> **Problem details**:
Will you quote precisely the lines that run from the top of the material below to the line containing "(b) Flow accumulation", both ends included?

Segment Open

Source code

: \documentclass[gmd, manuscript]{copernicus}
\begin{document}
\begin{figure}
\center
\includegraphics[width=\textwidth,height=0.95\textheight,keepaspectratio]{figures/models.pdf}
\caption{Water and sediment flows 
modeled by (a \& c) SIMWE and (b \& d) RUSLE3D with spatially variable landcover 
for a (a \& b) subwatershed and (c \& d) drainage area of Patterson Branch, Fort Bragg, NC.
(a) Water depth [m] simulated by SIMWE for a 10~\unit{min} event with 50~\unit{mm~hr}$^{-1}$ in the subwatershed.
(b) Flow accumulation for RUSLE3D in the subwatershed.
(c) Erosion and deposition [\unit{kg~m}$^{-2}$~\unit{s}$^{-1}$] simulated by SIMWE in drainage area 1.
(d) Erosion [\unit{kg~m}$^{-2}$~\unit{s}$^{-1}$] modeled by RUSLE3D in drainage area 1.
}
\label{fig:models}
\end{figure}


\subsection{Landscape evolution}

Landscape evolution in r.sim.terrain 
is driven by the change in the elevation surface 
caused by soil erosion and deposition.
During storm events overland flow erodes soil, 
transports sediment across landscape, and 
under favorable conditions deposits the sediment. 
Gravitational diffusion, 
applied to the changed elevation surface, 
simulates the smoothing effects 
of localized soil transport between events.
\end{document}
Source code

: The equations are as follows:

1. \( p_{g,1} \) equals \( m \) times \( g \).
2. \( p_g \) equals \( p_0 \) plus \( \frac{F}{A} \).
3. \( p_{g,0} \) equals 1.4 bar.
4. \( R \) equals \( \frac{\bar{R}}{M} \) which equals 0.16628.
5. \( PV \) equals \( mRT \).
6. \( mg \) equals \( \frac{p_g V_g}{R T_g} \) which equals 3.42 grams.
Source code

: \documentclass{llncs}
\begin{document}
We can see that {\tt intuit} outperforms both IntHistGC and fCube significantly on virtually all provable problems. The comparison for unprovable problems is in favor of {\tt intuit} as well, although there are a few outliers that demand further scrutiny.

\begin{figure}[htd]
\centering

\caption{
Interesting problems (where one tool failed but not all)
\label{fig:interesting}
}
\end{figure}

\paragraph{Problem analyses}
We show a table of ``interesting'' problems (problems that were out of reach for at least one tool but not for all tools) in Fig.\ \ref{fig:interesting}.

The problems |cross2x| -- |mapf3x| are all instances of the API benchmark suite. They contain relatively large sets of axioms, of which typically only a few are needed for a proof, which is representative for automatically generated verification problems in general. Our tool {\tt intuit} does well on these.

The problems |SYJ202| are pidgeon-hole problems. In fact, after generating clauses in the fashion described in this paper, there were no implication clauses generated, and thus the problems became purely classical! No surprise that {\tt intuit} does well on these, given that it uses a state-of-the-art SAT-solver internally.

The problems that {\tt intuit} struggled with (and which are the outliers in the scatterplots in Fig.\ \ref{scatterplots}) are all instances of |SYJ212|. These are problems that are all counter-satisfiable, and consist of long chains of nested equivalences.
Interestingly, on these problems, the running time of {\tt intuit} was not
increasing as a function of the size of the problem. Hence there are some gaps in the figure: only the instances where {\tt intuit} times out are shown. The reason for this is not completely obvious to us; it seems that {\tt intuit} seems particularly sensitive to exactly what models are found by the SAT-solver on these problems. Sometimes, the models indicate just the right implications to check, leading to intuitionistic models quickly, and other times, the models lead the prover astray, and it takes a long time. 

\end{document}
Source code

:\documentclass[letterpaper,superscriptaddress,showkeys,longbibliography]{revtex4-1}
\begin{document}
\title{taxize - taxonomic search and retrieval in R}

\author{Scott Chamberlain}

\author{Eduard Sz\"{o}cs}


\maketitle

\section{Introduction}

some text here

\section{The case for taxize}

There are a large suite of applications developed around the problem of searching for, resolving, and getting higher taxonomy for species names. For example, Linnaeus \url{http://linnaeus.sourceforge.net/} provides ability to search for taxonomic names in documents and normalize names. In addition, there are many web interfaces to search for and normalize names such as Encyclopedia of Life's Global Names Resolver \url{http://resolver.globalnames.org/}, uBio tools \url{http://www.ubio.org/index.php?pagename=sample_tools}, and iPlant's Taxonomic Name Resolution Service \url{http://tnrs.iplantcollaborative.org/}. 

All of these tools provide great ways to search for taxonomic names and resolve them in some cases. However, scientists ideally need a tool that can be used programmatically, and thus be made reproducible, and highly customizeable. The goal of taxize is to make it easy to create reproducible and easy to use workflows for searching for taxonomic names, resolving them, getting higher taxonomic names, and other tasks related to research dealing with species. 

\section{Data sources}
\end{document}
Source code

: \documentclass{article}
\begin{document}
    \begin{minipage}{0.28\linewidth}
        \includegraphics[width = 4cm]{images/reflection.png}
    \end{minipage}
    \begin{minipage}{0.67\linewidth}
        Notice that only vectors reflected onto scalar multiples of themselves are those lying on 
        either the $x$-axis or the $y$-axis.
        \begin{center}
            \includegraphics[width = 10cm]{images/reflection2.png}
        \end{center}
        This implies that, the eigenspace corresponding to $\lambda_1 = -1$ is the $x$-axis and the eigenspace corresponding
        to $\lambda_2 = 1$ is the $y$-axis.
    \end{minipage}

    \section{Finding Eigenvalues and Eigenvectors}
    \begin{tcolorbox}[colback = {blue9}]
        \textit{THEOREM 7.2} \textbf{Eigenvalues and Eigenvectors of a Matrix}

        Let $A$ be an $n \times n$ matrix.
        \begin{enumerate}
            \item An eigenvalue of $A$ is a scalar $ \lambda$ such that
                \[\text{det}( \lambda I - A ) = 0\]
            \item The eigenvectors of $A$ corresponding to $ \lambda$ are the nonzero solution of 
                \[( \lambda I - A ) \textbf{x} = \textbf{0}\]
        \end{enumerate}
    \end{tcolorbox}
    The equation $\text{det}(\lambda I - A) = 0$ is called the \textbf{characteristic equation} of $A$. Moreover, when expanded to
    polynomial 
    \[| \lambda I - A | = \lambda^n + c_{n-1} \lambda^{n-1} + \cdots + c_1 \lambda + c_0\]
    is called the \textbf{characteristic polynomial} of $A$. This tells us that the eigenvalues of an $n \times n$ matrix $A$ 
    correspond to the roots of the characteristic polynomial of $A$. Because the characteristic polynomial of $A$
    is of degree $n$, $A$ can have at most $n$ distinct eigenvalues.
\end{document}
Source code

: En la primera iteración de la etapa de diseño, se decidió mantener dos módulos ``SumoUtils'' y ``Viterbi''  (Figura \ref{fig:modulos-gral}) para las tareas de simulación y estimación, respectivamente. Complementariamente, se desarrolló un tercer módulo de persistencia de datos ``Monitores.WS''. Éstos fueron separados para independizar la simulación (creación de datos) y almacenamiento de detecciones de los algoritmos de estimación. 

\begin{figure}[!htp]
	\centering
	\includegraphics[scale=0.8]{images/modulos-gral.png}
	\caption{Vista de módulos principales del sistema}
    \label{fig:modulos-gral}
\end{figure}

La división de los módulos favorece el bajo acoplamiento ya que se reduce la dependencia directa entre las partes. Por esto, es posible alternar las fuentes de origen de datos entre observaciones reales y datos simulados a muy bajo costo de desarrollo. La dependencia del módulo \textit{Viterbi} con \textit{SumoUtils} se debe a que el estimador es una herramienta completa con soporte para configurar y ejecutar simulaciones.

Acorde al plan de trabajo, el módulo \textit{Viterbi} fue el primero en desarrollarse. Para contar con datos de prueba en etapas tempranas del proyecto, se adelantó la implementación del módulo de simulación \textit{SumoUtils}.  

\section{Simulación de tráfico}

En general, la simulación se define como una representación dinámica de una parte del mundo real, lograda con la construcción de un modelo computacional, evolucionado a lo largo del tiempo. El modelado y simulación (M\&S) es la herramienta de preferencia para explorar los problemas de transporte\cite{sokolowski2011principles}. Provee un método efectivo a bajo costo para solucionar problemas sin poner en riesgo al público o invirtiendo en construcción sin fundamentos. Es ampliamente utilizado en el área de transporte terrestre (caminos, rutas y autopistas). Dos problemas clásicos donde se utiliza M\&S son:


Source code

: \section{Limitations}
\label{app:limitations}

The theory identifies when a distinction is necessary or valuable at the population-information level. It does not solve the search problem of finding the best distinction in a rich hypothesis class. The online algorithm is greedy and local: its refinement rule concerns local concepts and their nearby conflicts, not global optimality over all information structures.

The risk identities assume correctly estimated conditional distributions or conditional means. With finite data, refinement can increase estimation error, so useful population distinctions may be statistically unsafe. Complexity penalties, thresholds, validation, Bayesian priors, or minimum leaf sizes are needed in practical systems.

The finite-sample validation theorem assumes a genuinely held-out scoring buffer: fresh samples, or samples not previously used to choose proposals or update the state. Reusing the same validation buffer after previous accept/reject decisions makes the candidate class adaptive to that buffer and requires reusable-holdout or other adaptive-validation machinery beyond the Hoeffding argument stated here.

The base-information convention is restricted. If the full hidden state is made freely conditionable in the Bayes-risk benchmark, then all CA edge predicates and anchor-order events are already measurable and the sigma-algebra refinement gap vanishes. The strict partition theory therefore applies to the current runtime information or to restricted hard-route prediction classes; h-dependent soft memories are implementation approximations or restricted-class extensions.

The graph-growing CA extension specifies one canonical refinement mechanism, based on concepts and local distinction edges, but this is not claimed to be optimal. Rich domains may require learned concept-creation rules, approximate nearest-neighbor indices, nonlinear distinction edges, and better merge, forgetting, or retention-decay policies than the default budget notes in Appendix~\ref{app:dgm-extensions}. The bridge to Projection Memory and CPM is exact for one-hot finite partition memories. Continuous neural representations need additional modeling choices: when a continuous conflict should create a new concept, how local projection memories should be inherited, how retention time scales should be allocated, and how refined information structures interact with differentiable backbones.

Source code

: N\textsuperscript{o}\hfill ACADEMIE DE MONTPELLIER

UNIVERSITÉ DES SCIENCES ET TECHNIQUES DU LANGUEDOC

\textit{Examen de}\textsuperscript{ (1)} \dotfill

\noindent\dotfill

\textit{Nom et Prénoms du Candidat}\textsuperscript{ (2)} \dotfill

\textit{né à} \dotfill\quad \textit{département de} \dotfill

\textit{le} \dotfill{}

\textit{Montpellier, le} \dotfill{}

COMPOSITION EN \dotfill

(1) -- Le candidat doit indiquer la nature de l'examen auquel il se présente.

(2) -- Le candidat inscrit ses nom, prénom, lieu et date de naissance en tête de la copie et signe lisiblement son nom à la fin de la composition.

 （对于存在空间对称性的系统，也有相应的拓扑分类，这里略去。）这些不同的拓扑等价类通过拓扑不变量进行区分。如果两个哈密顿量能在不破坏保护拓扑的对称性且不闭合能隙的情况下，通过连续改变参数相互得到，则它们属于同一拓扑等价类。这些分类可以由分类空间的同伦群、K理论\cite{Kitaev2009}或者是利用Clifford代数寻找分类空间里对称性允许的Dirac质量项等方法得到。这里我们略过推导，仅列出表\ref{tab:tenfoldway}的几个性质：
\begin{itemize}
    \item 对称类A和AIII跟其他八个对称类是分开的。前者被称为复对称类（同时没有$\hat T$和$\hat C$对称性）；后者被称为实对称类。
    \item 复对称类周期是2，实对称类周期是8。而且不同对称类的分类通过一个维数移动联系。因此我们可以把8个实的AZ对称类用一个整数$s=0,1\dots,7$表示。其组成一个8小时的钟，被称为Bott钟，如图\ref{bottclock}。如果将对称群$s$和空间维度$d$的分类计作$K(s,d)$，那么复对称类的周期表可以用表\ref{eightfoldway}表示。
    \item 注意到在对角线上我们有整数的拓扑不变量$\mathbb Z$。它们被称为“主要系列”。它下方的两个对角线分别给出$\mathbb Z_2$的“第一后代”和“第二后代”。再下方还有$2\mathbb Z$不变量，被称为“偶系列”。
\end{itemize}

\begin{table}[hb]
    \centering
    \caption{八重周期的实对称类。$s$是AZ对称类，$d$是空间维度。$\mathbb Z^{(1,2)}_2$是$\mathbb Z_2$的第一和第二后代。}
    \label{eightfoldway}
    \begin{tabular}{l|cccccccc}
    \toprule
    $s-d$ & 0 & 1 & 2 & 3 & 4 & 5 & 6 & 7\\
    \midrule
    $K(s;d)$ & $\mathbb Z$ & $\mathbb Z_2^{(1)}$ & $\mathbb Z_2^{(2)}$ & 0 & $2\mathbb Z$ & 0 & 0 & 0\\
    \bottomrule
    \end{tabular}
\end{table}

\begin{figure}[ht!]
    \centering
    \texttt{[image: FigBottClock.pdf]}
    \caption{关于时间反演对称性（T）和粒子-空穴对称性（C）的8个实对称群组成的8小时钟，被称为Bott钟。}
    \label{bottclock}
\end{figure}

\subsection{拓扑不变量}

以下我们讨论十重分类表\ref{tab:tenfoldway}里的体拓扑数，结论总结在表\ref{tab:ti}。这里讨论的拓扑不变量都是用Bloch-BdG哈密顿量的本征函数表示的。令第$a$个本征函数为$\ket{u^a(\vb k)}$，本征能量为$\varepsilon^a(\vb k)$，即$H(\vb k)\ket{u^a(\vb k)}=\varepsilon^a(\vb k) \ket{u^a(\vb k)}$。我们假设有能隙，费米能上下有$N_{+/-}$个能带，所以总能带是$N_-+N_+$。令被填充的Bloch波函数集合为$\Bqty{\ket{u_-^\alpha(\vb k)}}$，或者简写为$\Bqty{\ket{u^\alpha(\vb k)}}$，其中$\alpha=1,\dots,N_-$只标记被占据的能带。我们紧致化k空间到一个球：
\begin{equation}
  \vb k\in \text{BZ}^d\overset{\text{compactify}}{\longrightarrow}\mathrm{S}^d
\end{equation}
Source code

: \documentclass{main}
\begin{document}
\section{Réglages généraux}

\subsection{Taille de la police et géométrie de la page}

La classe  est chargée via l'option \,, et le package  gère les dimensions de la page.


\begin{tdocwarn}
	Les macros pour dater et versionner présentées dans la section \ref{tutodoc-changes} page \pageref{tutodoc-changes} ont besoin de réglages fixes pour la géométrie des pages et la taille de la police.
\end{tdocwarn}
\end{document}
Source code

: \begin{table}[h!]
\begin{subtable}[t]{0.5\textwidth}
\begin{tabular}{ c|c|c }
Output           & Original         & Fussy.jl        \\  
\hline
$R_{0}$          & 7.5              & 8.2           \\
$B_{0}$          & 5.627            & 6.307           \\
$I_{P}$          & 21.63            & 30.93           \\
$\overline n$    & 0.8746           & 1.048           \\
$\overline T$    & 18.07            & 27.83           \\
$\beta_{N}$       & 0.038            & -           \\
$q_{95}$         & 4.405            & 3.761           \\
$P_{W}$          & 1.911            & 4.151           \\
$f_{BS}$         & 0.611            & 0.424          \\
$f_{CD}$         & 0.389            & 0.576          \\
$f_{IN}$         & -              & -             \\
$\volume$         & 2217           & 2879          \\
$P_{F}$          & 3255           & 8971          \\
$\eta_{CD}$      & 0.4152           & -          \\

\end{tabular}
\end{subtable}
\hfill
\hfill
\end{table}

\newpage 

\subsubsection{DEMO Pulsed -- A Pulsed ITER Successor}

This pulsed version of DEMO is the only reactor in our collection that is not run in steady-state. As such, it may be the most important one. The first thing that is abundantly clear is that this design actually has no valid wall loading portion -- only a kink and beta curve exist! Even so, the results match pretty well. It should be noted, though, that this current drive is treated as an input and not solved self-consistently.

Segment Closed

> **Exercise solution**:
Source code

: \documentclass[gmd, manuscript]{copernicus}
\begin{document}
\begin{figure}
\center
\includegraphics[width=\textwidth,height=0.95\textheight,keepaspectratio]{figures/models.pdf}
\caption{Water and sediment flows 
modeled by (a \& c) SIMWE and (b \& d) RUSLE3D with spatially variable landcover 
for a (a \& b) subwatershed and (c \& d) drainage area of Patterson Branch, Fort Bragg, NC.
(a) Water depth [m] simulated by SIMWE for a 10~\unit{min} event with 50~\unit{mm~hr}$^{-1}$ in the subwatershed.
(b) Flow accumulation for RUSLE3D in the subwatershed.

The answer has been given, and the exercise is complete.